李餅的刀鋒在石壁血字映照下微微偏轉,精準指向西北角正在滲水的青磚。
上官檎突然扯下發間銀簪,簪尾暗藏的磷粉在牆麵擦出幽藍火花。
轉瞬即逝的光亮裏,我分明看見三丈外的石壁浮雕上,那尊拈花菩薩的蓮花座正在緩緩旋轉。
沉香氣越發濃烈,混著青磚縫隙裏苔蘚的腥氣,熏得人鼻腔發癢。
"七步。"李餅用刀鞘輕叩我腳踝,聲波在暗道裏蕩開細微波紋。
係統立即將聲紋轉化為三維地圖,顯示前方轉角處確實存在七步見方的密室。
當陸城隍特有的蜀地口音混著鐵器刮擦聲傳來時,我摸出袖中銅鏡,借鏡麵反射窺見半幅金絲纏枝紋的衣角——那是去年太後賜給工部尚書的雲錦,此刻正裹在一個蒙麵人身上。

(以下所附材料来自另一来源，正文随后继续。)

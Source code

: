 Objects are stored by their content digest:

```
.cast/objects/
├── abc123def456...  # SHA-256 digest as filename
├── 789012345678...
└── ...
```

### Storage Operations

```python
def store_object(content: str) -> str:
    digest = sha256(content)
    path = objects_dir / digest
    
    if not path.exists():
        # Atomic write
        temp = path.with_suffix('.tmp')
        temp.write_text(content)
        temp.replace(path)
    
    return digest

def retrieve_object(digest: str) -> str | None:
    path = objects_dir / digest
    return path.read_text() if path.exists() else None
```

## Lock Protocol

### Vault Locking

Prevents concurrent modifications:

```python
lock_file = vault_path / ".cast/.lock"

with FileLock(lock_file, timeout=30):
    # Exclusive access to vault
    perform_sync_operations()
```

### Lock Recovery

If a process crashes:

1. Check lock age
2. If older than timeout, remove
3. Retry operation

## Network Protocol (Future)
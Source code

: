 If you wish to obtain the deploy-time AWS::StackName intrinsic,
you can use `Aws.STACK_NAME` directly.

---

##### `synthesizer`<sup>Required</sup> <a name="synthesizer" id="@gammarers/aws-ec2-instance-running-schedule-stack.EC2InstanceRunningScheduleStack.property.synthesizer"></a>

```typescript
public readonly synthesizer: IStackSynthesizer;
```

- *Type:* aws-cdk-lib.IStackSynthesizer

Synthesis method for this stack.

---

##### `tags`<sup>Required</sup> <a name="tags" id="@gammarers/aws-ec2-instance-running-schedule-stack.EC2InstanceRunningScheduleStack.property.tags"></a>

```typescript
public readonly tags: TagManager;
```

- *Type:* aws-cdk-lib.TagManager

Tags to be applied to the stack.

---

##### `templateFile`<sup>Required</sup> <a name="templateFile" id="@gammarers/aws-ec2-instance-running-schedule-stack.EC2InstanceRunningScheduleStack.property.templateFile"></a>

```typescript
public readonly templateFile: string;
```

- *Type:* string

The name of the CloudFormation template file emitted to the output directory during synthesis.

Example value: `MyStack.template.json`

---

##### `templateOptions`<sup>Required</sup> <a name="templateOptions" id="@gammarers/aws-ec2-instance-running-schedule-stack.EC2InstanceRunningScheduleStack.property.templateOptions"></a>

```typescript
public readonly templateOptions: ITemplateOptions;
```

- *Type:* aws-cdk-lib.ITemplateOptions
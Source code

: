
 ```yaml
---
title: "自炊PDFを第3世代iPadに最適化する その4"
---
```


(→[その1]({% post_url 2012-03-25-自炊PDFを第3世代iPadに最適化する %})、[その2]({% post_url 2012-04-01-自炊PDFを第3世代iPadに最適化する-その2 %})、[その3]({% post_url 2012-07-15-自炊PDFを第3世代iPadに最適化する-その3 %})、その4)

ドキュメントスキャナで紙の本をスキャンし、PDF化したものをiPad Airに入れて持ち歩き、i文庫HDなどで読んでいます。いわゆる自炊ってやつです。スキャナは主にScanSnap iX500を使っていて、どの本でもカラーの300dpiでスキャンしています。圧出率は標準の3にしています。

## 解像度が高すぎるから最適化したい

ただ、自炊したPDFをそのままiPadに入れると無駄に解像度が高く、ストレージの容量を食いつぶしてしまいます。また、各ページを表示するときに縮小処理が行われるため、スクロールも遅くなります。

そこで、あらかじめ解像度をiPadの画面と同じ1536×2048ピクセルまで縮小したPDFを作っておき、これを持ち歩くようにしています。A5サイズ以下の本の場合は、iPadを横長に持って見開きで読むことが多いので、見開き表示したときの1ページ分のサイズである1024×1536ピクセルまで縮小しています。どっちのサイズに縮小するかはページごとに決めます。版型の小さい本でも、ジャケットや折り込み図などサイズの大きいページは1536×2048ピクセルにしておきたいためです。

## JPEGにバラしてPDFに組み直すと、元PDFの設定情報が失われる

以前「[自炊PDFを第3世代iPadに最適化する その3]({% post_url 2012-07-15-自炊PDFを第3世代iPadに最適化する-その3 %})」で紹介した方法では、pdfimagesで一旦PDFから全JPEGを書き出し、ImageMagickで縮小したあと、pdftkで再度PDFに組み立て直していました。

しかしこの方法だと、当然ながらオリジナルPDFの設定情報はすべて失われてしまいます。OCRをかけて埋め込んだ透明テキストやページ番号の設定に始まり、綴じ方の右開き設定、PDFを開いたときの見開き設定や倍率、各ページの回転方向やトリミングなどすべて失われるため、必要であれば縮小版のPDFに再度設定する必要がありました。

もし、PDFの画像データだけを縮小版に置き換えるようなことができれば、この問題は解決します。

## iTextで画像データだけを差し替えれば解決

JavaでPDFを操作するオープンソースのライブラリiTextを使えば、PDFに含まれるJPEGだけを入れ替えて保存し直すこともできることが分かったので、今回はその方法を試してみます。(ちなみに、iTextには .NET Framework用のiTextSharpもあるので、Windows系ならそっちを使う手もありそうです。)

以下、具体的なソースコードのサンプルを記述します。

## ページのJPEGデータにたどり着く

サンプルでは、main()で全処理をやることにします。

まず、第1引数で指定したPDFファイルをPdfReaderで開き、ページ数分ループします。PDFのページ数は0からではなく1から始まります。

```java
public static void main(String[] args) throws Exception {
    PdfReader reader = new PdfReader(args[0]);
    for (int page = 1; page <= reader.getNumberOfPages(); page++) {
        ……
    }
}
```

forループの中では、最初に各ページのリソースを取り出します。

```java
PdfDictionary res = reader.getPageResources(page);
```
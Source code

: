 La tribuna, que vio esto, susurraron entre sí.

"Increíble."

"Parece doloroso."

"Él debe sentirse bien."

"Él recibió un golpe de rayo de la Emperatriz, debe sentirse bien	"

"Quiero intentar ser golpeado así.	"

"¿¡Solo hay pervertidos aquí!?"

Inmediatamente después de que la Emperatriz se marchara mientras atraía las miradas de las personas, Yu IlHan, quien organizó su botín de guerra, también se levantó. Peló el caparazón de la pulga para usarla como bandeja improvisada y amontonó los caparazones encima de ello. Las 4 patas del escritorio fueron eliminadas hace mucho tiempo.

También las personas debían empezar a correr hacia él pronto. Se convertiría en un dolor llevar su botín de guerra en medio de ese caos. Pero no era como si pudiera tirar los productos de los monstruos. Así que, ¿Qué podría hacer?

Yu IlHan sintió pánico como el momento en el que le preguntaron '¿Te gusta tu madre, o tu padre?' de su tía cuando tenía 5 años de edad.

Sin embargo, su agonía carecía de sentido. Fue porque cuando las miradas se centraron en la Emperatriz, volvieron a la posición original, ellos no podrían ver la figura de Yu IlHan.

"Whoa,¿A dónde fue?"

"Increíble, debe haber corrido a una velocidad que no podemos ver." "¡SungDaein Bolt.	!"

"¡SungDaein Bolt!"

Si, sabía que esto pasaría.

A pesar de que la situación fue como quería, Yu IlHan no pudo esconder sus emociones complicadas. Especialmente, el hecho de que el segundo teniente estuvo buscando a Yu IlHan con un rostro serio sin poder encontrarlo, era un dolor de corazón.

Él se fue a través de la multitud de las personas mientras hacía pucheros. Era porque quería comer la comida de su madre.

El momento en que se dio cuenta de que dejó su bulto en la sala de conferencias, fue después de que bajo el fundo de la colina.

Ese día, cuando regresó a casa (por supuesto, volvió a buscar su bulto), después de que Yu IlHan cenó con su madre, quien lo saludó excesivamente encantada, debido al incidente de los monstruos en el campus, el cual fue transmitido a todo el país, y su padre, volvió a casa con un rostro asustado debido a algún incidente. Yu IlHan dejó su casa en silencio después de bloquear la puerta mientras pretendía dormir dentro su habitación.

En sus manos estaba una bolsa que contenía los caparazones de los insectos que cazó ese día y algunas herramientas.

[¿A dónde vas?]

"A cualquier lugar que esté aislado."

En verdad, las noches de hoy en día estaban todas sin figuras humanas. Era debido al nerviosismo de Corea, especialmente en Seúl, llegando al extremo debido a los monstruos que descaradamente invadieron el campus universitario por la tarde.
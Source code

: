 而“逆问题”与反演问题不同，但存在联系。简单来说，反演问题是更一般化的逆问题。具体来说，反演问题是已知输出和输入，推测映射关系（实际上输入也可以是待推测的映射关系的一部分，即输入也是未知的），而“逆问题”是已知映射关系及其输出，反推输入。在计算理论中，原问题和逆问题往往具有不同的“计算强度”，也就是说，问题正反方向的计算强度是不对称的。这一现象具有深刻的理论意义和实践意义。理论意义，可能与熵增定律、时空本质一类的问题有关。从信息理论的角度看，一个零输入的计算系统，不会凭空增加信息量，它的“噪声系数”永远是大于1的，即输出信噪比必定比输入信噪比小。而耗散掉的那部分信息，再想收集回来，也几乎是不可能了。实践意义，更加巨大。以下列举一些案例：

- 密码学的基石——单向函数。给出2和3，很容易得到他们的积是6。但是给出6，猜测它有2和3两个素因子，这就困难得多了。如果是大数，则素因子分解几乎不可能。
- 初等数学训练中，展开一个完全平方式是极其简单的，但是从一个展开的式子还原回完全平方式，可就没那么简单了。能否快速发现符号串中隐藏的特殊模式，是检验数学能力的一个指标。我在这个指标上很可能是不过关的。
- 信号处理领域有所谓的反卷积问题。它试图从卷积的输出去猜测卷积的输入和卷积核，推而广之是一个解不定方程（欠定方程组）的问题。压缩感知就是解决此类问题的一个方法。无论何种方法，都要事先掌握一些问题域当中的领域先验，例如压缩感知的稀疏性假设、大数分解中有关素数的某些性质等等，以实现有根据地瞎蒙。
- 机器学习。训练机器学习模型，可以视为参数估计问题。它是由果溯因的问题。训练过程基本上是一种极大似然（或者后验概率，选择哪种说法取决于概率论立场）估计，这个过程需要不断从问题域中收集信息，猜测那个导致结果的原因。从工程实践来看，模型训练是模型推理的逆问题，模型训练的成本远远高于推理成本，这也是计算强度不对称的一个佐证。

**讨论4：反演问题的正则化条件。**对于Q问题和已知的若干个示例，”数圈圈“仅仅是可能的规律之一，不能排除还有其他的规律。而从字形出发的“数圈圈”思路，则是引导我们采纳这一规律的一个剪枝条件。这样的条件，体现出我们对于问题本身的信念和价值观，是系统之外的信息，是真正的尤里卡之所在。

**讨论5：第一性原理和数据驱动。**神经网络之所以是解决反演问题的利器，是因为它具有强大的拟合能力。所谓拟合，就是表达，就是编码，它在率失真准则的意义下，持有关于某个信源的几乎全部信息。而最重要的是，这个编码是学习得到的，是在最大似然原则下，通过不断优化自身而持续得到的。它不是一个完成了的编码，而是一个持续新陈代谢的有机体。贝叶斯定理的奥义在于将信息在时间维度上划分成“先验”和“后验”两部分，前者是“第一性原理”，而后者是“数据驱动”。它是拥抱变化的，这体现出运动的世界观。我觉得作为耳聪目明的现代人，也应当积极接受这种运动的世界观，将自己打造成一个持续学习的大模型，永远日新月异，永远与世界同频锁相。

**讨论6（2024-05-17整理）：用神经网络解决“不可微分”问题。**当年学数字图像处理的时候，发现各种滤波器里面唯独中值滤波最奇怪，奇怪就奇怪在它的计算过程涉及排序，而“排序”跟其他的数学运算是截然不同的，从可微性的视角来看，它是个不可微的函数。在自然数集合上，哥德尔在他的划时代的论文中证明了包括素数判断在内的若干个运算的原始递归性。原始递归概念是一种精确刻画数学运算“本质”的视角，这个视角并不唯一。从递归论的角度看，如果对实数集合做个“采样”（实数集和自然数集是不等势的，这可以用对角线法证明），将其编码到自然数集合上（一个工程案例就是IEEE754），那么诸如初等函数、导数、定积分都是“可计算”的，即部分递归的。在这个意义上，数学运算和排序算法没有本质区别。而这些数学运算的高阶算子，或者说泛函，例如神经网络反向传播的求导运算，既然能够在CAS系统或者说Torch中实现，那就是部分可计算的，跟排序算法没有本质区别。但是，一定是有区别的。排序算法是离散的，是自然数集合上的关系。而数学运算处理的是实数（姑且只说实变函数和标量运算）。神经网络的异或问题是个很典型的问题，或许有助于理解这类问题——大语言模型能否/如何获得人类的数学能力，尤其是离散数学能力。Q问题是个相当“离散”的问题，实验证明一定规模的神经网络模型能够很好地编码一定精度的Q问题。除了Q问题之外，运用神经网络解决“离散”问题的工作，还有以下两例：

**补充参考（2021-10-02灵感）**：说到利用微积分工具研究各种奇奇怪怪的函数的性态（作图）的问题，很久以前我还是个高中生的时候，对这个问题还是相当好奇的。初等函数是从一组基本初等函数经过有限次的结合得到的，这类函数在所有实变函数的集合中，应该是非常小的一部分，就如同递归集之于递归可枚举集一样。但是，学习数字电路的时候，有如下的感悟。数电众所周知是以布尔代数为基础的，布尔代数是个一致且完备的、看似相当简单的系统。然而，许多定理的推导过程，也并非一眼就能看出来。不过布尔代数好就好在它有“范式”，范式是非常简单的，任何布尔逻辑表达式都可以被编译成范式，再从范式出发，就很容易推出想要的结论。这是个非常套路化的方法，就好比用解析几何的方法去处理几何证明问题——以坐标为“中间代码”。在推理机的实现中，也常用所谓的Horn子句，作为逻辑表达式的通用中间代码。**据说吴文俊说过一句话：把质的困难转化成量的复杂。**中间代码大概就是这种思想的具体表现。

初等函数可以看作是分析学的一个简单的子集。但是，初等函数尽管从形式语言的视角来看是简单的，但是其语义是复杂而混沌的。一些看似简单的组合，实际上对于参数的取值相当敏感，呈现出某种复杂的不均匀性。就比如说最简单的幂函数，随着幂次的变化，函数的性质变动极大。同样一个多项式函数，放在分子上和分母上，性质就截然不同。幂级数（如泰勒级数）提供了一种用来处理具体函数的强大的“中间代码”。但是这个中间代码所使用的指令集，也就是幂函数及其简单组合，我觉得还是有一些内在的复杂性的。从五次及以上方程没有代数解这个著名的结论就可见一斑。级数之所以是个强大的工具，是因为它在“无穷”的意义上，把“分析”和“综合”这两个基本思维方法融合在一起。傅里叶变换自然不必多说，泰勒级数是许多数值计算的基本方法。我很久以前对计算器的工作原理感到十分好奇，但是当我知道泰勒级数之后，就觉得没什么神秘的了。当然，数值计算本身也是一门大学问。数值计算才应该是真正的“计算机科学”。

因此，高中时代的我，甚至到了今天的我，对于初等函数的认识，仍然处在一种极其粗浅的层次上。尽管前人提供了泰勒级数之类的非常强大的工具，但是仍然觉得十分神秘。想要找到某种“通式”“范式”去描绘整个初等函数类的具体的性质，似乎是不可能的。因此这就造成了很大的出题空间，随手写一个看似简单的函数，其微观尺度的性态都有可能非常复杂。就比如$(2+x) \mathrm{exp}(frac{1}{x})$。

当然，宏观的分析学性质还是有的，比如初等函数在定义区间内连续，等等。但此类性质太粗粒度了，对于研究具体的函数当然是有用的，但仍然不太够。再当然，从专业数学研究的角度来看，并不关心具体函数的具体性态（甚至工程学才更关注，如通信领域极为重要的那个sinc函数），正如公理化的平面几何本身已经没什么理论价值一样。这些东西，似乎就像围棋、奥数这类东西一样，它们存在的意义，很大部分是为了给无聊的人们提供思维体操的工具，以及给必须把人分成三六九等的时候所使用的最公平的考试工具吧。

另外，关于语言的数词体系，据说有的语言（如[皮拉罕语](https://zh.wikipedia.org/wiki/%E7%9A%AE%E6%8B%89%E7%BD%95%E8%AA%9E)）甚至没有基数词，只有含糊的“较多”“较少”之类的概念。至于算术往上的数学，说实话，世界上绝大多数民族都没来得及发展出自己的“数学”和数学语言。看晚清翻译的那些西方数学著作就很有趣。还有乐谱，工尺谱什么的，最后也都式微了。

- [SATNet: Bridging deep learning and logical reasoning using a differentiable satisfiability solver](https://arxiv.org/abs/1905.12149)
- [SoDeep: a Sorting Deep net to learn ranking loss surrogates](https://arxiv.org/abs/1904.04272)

"刑部調虎離山的計策已奏效。"陸城隍的聲音像淬了毒的銀針,穿透密室門縫,"三日後子時,朱雀門換防的十二衛都會變成我們的人。"
我屏息啟動係統的"官場關係指南",視網膜上立刻浮現刑部尚書與工部侍郎的聯姻圖譜,兩條紅線在"兵械司"的位置交纏成結。
陳拾突然扯我衣袖,他沾著苔蘚的指尖在地麵畫出扭曲符號——是暗樁間傳遞消息用的水匪密語。
我盯著那個狀似魚尾的圖案,突然想起三日前戶部侍郎溺斃案中,死者指甲縫裏的半片青鱗正與係統證物庫裏的雙魚玉佩紋路重合。
"該收網了。"李餅突然用刀柄敲擊我後腰,這是我們約定的行動暗號。
我摸出兩枚特製火折子拋向密室頂梁,爆開的火星瞬間點燃懸掛的鮫綃帳幔。
借著突然騰起的火光,我看見陸城隍腰間玉佩閃過詭異的雙魚紋——與戶部侍郎指甲裏的證物完全吻合。
"陸大人好興致。"我故意用少年變聲期的沙啞嗓音高喊,"三更半夜在朱雀門排練儺戲?"說話間已啟動係統"舊案索引",將三年前兵械司貪墨案與眼前密室的構造圖重疊投射在牆麵。
那些流淌的血字突然扭曲變形,在火光中顯露出真正的賬目數字。
蒙麵人中有個左肩微塌的突然拔刀,係統立即標注出他靴底殘留的槐花粉——這正是昨日越獄的江洋大盜途徑南市時踩到的證物。
李餅的刀鋒已抵住那人咽喉:"張寨主,你腿傷未愈就急著給陸大人當狗?"
陸城隍突然撫掌大笑,鑲著翡翠的護指劃過腰間雙魚佩:"孫小友可知,聰明人通常活不過......"他話音未落,我猛地甩出袖中銅鈴。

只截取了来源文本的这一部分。